● **EXERCISE**: What do the lines from the one containing "scaleFactor: value between 1 and 2" through the end of the entries say? Quote them exactly, and only them.

● **DATA TO PROCESS**:
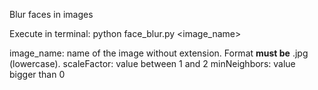Blur faces in images

Execute in terminal: python face_blur.py <image_name> <scaleFactor> <minNeighbors>

image_name: name of the image without extension. Format **must be** .jpg (lowercase).
scaleFactor: value between 1 and 2
minNeighbors: value bigger than 0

● **OUTPUT OF THE EXERCISE**:
scaleFactor: value between 1 and 2
minNeighbors: value bigger than 0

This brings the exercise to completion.